Shias hold big anti-govt rally in Yemeni capital

Published August 23, 2014
Sanaa: Followers of the Houthi group pray during a rally to denounce fuel price hikes and to demand for the resignation of the government on Friday.—Reuters
Sanaa: Followers of the Houthi group pray during a rally to denounce fuel price hikes and to demand for the resignation of the government on Friday.—Reuters

SANAA: Tens of thousands of supporters of Yemen’s Shia rebels rallied on Friday in Sanaa pressing the government to quit as a presidential team held crisis talks in their stronghold to end the impasse.

After the rally, a group of Zaidi rebels began erecting an encampment on a road in northern Sanaa that leads to the airport and where the interior, communication and electricity ministries are located.

The protest was staged the final day of an ultimatum set by rebel commanded Abdulmalik al-Huthi for the government, which they accuse of corruption, to resign.

But on the streets protesters chanted: “The people want to overthrow the government” and demanded that the cabinet revoke a decision to double fuel prices.

They also repeated the Iranian revolutionary slogan: “Death to America. Death to Israel. Allahu Akbar.”

Authorities in Sanaa have long accused Shia-dominated Iran of backing the Zaidi rebellion.

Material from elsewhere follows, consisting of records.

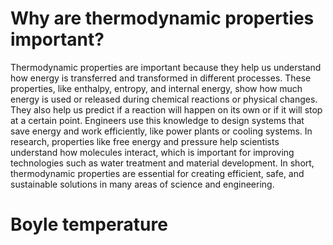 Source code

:# Why are thermodynamic properties important?
Thermodynamic properties are important because they help us understand how energy is transferred and transformed in different processes. These properties, like enthalpy, entropy, and internal energy, show how much energy is used or released during chemical reactions or physical changes. They also help us predict if a reaction will happen on its own or if it will stop at a certain point. Engineers use this knowledge to design systems that save energy and work efficiently, like power plants or cooling systems. In research, properties like free energy and pressure help scientists understand how molecules interact, which is important for improving technologies such as water treatment and material development. In short, thermodynamic properties are essential for creating efficient, safe, and sustainable solutions in many areas of science and engineering.  

# Boyle temperature
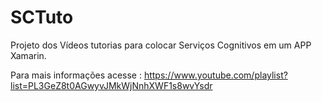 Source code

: # SCTuto
Projeto dos Vídeos tutorias para colocar Serviços Cognitivos em um APP Xamarin.

Para mais informações acesse : https://www.youtube.com/playlist?list=PL3GeZ8t0AGwyvJMkWjNnhXWF1s8wvYsdr
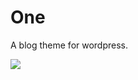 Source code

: # One

A blog theme for wordpress.

![](https://raw.githubusercontent.com/surmon-china/wordpress-theme-one/master/screenshot/one.png)
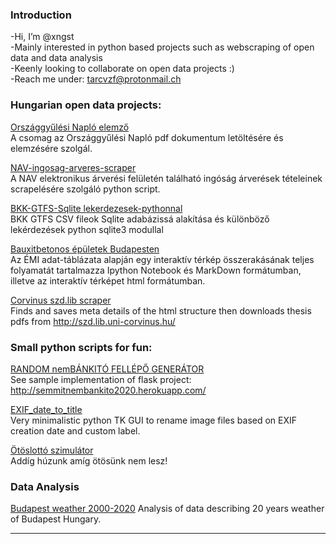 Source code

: ### Introduction

-Hi, I’m @xngst  
-Mainly interested in python based projects such as webscraping of open data and data analysis  
-Keenly looking to collaborate on open data projects :)  
-Reach me under: tarcvzf@protonmail.ch  

### Hungarian open data projects:

[Országgyűlési Napló elemző](https://github.com/xngst/orszaggyulesi_naplo)  
A csomag az Országgyűlési Napló pdf dokumentum letöltésére és elemzésére szolgál.

[NAV-ingosag-arveres-scraper](https://github.com/xngst/NAV-ingosag-arveres-scraper)  
A NAV elektronikus árverési felületén található ingóság árverések tételeinek scrapelésére szolgáló python script.

[BKK-GTFS-Sqlite lekerdezesek-pythonnal](https://github.com/xngst/BKK-GTFS-Sqlite-Python)  
BKK GTFS CSV fileok Sqlite adabázissá alakítása és különböző lekérdezések python sqlite3 modullal 

[Bauxitbetonos épületek Budapesten](https://github.com/xngst/bauxitbeton_epuletek_budapesten)  
Az ÉMI adat-táblázata alapján egy interaktív térkép összerakásának teljes folyamatát tartalmazza Ipython Notebook és MarkDown formátumban, illetve az interaktív térképet html formátumban.

[Corvinus szd.lib scraper](https://github.com/xngst/Corvinus_thesis_scraper)  
Finds and saves meta details of the html structure then downloads thesis pdfs from http://szd.lib.uni-corvinus.hu/

### Small python scripts for fun:

[RANDOM nemBÁNKITÓ FELLÉPŐ GENERÁTOR](https://github.com/xngst/random_zenekar)  
See sample implementation of flask project: http://semmitnembankito2020.herokuapp.com/

[EXIF_date_to_title](https://github.com/xngst/EXIF_date_to_title)  
Very minimalistic python TK GUI to rename image files based on EXIF creation date and custom label.

[Ötöslottó szimulátor](https://github.com/xngst/otoslotto_szimulator)  
Addíg húzunk amíg ötösünk nem lesz!   


### Data Analysis
[Budapest weather 2000-2020](https://github.com/xngst/Budapest_idojaras_2000-2020)
Analysis of data describing 20 years weather of Budapest Hungary. 

<hr>




<!---
xngst/xngst is a ✨ special ✨ repository because its `README.md` (this file) appears on your GitHub profile.
You can click the Preview link to take a look at your changes.
--->


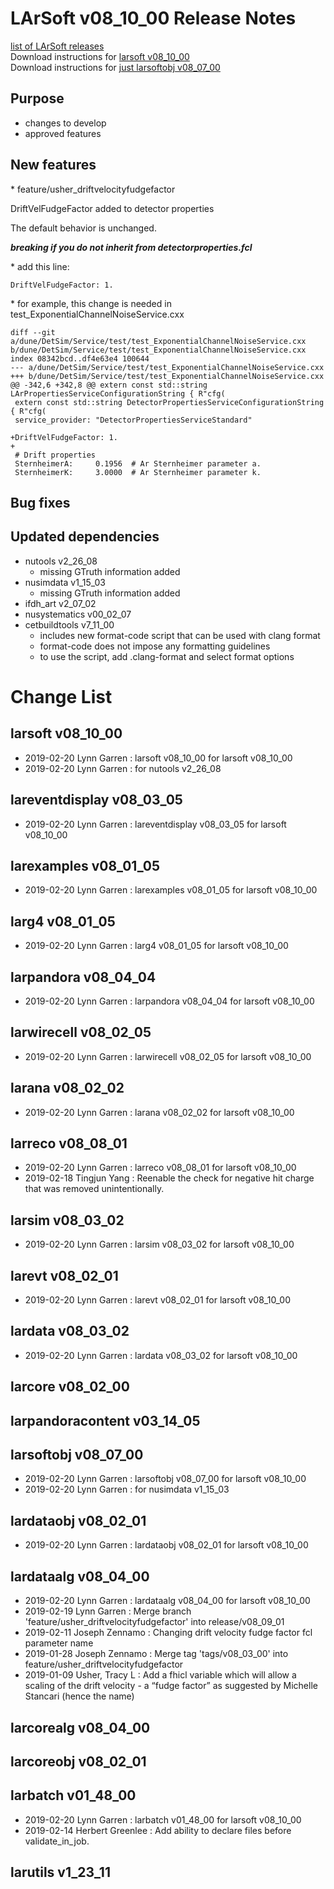 # LArSoft v08_10_00 Release Notes



[list of LArSoft releases](LArSoft_release_list)  
Download instructions for [larsoft v08_10_00](http://scisoft.fnal.gov/scisoft/bundles/larsoft/v08_10_00/larsoft-v08_10_00.html)  
Download instructions for [just larsoftobj v08_07_00](http://scisoft.fnal.gov/scisoft/bundles/larsoftobj/v08_07_00/larsoftobj-v08_07_00.html)

## Purpose

-   changes to develop
-   approved features

## New features

\* feature/usher_driftvelocityfudgefactor

DriftVelFudgeFactor added to detector properties

The default behavior is unchanged.

***breaking if you do not inherit from detectorproperties.fcl***

\* add this line:

    DriftVelFudgeFactor: 1.

\* for example, this change is needed in test_ExponentialChannelNoiseService.cxx

    diff --git a/dune/DetSim/Service/test/test_ExponentialChannelNoiseService.cxx b/dune/DetSim/Service/test/test_ExponentialChannelNoiseService.cxx
    index 08342bcd..df4e63e4 100644
    --- a/dune/DetSim/Service/test/test_ExponentialChannelNoiseService.cxx
    +++ b/dune/DetSim/Service/test/test_ExponentialChannelNoiseService.cxx
    @@ -342,6 +342,8 @@ extern const std::string LArPropertiesServiceConfigurationString { R"cfg(
     extern const std::string DetectorPropertiesServiceConfigurationString { R"cfg(
     service_provider: "DetectorPropertiesServiceStandard"

    +DriftVelFudgeFactor: 1.
    +
     # Drift properties
     SternheimerA:     0.1956  # Ar Sternheimer parameter a.
     SternheimerK:     3.0000  # Ar Sternheimer parameter k.

## Bug fixes

## Updated dependencies

-   nutools v2_26_08
    -   missing GTruth information added
-   nusimdata v1_15_03
    -   missing GTruth information added
-   ifdh_art v2_07_02
-   nusystematics v00_02_07
-   cetbuildtools v7_11_00
    -   includes new format-code script that can be used with clang format
    -   format-code does not impose any formatting guidelines
    -   to use the script, add .clang-format and select format options

# Change List

## larsoft v08_10_00

-   2019-02-20 Lynn Garren : larsoft v08_10_00 for larsoft v08_10_00
-   2019-02-20 Lynn Garren : for nutools v2_26_08

## lareventdisplay v08_03_05

-   2019-02-20 Lynn Garren : lareventdisplay v08_03_05 for larsoft v08_10_00

## larexamples v08_01_05

-   2019-02-20 Lynn Garren : larexamples v08_01_05 for larsoft v08_10_00

## larg4 v08_01_05

-   2019-02-20 Lynn Garren : larg4 v08_01_05 for larsoft v08_10_00

## larpandora v08_04_04

-   2019-02-20 Lynn Garren : larpandora v08_04_04 for larsoft v08_10_00

## larwirecell v08_02_05

-   2019-02-20 Lynn Garren : larwirecell v08_02_05 for larsoft v08_10_00

## larana v08_02_02

-   2019-02-20 Lynn Garren : larana v08_02_02 for larsoft v08_10_00

## larreco v08_08_01

-   2019-02-20 Lynn Garren : larreco v08_08_01 for larsoft v08_10_00
-   2019-02-18 Tingjun Yang : Reenable the check for negative hit charge that was removed unintentionally.

## larsim v08_03_02

-   2019-02-20 Lynn Garren : larsim v08_03_02 for larsoft v08_10_00

## larevt v08_02_01

-   2019-02-20 Lynn Garren : larevt v08_02_01 for larsoft v08_10_00

## lardata v08_03_02

-   2019-02-20 Lynn Garren : lardata v08_03_02 for larsoft v08_10_00

## larcore v08_02_00

## larpandoracontent v03_14_05

## larsoftobj v08_07_00

-   2019-02-20 Lynn Garren : larsoftobj v08_07_00 for larsoft v08_10_00
-   2019-02-20 Lynn Garren : for nusimdata v1_15_03

## lardataobj v08_02_01

-   2019-02-20 Lynn Garren : lardataobj v08_02_01 for larsoft v08_10_00

## lardataalg v08_04_00

-   2019-02-20 Lynn Garren : lardataalg v08_04_00 for larsoft v08_10_00
-   2019-02-19 Lynn Garren : Merge branch 'feature/usher_driftvelocityfudgefactor' into release/v08_09_01
-   2019-02-11 Joseph Zennamo : Changing drift velocity fudge factor fcl parameter name
-   2019-01-28 Joseph Zennamo : Merge tag 'tags/v08_03_00' into feature/usher_driftvelocityfudgefactor
-   2019-01-09 Usher, Tracy L : Add a fhicl variable which will allow a scaling of the drift velocity - a “fudge factor” as suggested by Michelle Stancari (hence the name)

## larcorealg v08_04_00

## larcoreobj v08_02_01

## larbatch v01_48_00

-   2019-02-20 Lynn Garren : larbatch v01_48_00 for larsoft v08_10_00
-   2019-02-14 Herbert Greenlee : Add ability to declare files before validate_in_job.

## larutils v1_23_11
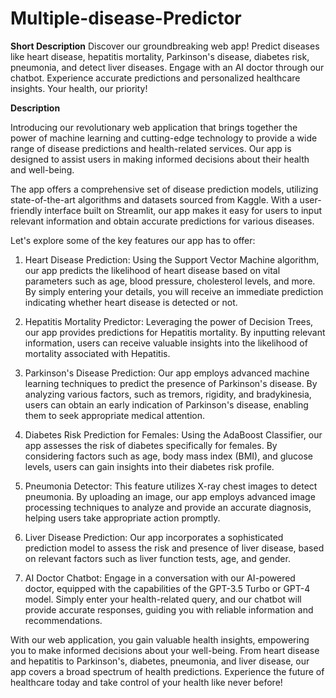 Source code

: # Multiple-disease-Predictor

**Short Description**
Discover our groundbreaking web app! Predict diseases like heart disease, hepatitis mortality, Parkinson's disease, diabetes risk, pneumonia, and detect liver diseases. Engage with an AI doctor through our chatbot. Experience accurate predictions and personalized healthcare insights. Your health, our priority!

**Description**

Introducing our revolutionary web application that brings together the power of machine learning and cutting-edge technology to provide a wide range of disease predictions and health-related services. Our app is designed to assist users in making informed decisions about their health and well-being.

The app offers a comprehensive set of disease prediction models, utilizing state-of-the-art algorithms and datasets sourced from Kaggle. With a user-friendly interface built on Streamlit, our app makes it easy for users to input relevant information and obtain accurate predictions for various diseases.

Let's explore some of the key features our app has to offer:

1. Heart Disease Prediction: Using the Support Vector Machine algorithm, our app predicts the likelihood of heart disease based on vital parameters such as age, blood pressure, cholesterol levels, and more. By simply entering your details, you will receive an immediate prediction indicating whether heart disease is detected or not.

2. Hepatitis Mortality Predictor: Leveraging the power of Decision Trees, our app provides predictions for Hepatitis mortality. By inputting relevant information, users can receive valuable insights into the likelihood of mortality associated with Hepatitis.

3. Parkinson's Disease Prediction: Our app employs advanced machine learning techniques to predict the presence of Parkinson's disease. By analyzing various factors, such as tremors, rigidity, and bradykinesia, users can obtain an early indication of Parkinson's disease, enabling them to seek appropriate medical attention.

4. Diabetes Risk Prediction for Females: Using the AdaBoost Classifier, our app assesses the risk of diabetes specifically for females. By considering factors such as age, body mass index (BMI), and glucose levels, users can gain insights into their diabetes risk profile.

5. Pneumonia Detector: This feature utilizes X-ray chest images to detect pneumonia. By uploading an image, our app employs advanced image processing techniques to analyze and provide an accurate diagnosis, helping users take appropriate action promptly.

6. Liver Disease Prediction: Our app incorporates a sophisticated prediction model to assess the risk and presence of liver disease, based on relevant factors such as liver function tests, age, and gender.

7. AI Doctor Chatbot: Engage in a conversation with our AI-powered doctor, equipped with the capabilities of the GPT-3.5 Turbo or GPT-4 model. Simply enter your health-related query, and our chatbot will provide accurate responses, guiding you with reliable information and recommendations.

With our web application, you gain valuable health insights, empowering you to make informed decisions about your well-being. From heart disease and hepatitis to Parkinson's, diabetes, pneumonia, and liver disease, our app covers a broad spectrum of health predictions. Experience the future of healthcare today and take control of your health like never before!

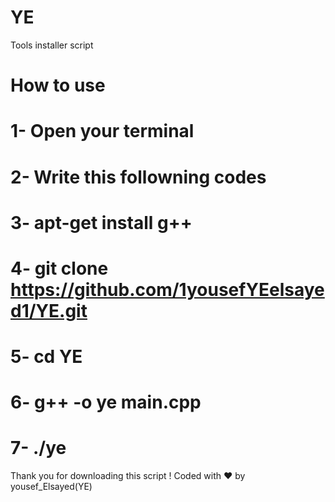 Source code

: # YE
Tools installer script

# How to use 

# 1- Open your terminal 
# 2- Write this followning codes 
# 3- apt-get install g++ 
# 4- git clone https://github.com/1yousefYEelsayed1/YE.git
# 5- cd YE
# 6- g++ -o ye main.cpp
# 7- ./ye
Thank you for downloading this script ! Coded with ❤ by yousef_Elsayed(YE)
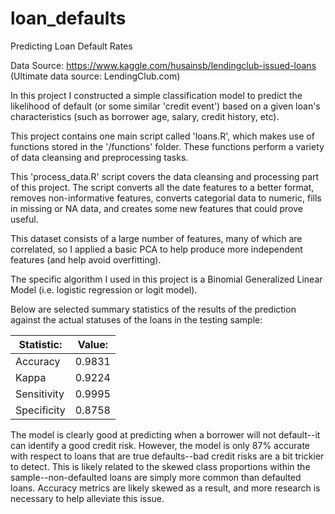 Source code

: # loan_defaults
Predicting Loan Default Rates

Data Source:
https://www.kaggle.com/husainsb/lendingclub-issued-loans
(Ultimate data source: LendingClub.com)

In this project I constructed a simple classification model to predict the likelihood of default (or some similar 'credit event') based on a given loan's characteristics (such as borrower age, salary, credit history, etc). 

This project contains one main script called 'loans.R', which makes use of functions stored in the '/functions' folder. These functions perform a variety of data cleansing and preprocessing tasks.

This 'process_data.R' script covers the data cleansing and processing part of this project. The script converts all the date features to a better format, removes non-informative features, converts categorial data to numeric, fills in missing or NA data, and creates some new features that could prove useful.

This dataset consists of a large number of features, many of which are correlated, so I applied a basic PCA to help produce more independent features (and help avoid overfitting). 

The specific algorithm I used in this project is a Binomial Generalized Linear Model (i.e. logistic regression or logit model).

Below are selected summary statistics of the results of the prediction against the actual statuses of the loans in the testing sample:

| Statistic: | Value: |
| ---------- | ------ |
| Accuracy | 0.9831 |
| Kappa | 0.9224 |
| Sensitivity | 0.9995 |
| Specificity | 0.8758 |

The model is clearly good at predicting when a borrower will not default--it can identify a good credit risk. However, the model is only 87% accurate with respect to loans that are true defaults--bad credit risks are a bit trickier to detect. This is likely related to the skewed class proportions within the sample--non-defaulted loans are simply more common than defaulted loans. Accuracy metrics are likely skewed as a result, and more research is necessary to help alleviate this issue.
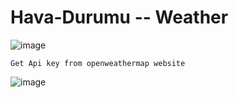 # Hava-Durumu -- Weather

![image](https://github.com/MrGorkemli/Hava-Durumu/assets/123131846/27ac1629-dcac-45ed-8db3-9bf0ef7ba900)


`Get Api key from openweathermap website`

![image](https://github.com/MrGorkemli/Hava-Durumu/assets/123131846/46b24572-a21d-4f9d-b229-93c2cb3f2b05)

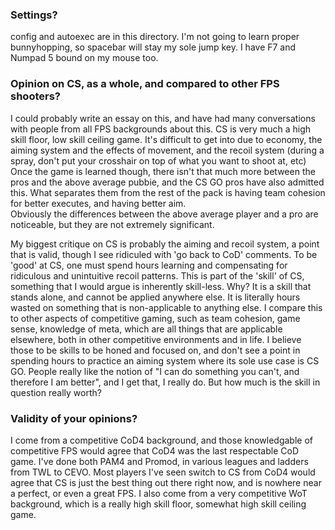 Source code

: ### Settings?

config and autoexec are in this directory.  I'm not going to learn proper bunnyhopping, so spacebar will stay my sole jump key.  I have F7 and Numpad 5 bound on my mouse too.

### Opinion on CS, as a whole, and compared to other FPS shooters?

I could probably write an essay on this, and have had many conversations with people from all FPS backgrounds about this.
CS is very much a high skill floor, low skill ceiling game.  It's difficult to get into due to economy, the aiming system and the effects of movement, and the recoil system (during a spray, don't put your crosshair on top of what you want to shoot at, etc)
Once the game is learned though, there isn't that much more between the pros and the above average pubbie, and the CS GO pros have also admitted this.  What separates them from the rest of the pack is having team cohesion for better executes, and having better aim.  
Obviously the differences between the above average player and a pro are noticeable, but they are not extremely significant.

My biggest critique on CS is probably the aiming and recoil system, a point that is valid, though I see ridiculed with 'go back to CoD' comments.  To be 'good' at CS, one must spend hours learning and compensating for ridiculous and unintuitive recoil patterns.  This is part of the 'skill' of CS, something that I would argue is inherently skill-less.  Why?  It is a skill that stands alone, and cannot be applied anywhere else.  It is literally hours wasted on something that is non-applicable to anything else.  I compare this to other aspects of competitive gaming, such as team cohesion, game sense, knowledge of meta, which are all things that are applicable elsewhere, both in other competitive environments and in life.  I believe those to be skills to be honed and focused on, and don't see a point in spending hours to practice an aiming system where its sole use case is CS GO.
People really like the notion of "I can do something you can't, and therefore I am better", and I get that, I really do.  But how much is the skill in question really worth?

### Validity of your opinions?

I come from a competitive CoD4 background, and those knowledgable of competitive FPS would agree that CoD4 was the last respectable CoD game.
I've done both PAM4 and Promod, in various leagues and ladders from TWL to CEVO.  Most players I've seen switch to CS from CoD4 would agree that CS is just the best thing out there right now, and is nowhere near a perfect, or even a great FPS.
I also come from a very competitive WoT background, which is a really high skill floor, somewhat high skill ceiling game.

Friday’s protest marks the start of the “second phase of the peaceful revolutionary escalation” through “legitimate means”, Huthi said.

Thousands of armed rebels, also known as Ansarullah or Huthis, have strengthened their positions around Sanaa as they press their campaign against the government.

The movement has raised fears of a new wave of violence in impoverished Yemen, which is in political transition at a time of an Al Qaeda insurgency and a southern separatist campaign.

“The situation in Sanaa is indeed combustible and ripe for miscalculation,” said April Longley Alley, a Yemen specialist with the International Crisis Group.

“At this point the Huthis are capitalising on widespread frustration with the government and the recent rise in fuel prices to rally support and extract political concessions,” she said.

Bracing for an escalation, President Abdrabuh Mansur Hadi on Thursday urged the armed forces to “raise their level of vigilance”.

But apart from the usual guards for the ministries, there was no sign on Friday of a police or military presence near the makeshift protest sites, around which armed Huthi militants set up checkpoints.

The rebel commander has vowed: “We will not remain with our arms folded ... if the armed forces attacked protesters.

Meanwhile, a presidential delegation was holding talks with the Huthi commander in his Saada stronghold to convince his group to join a national unity government.

Huthi said late on Thursday that the delegation had “shown understanding for some of our demands” but negotiations and protests would continue.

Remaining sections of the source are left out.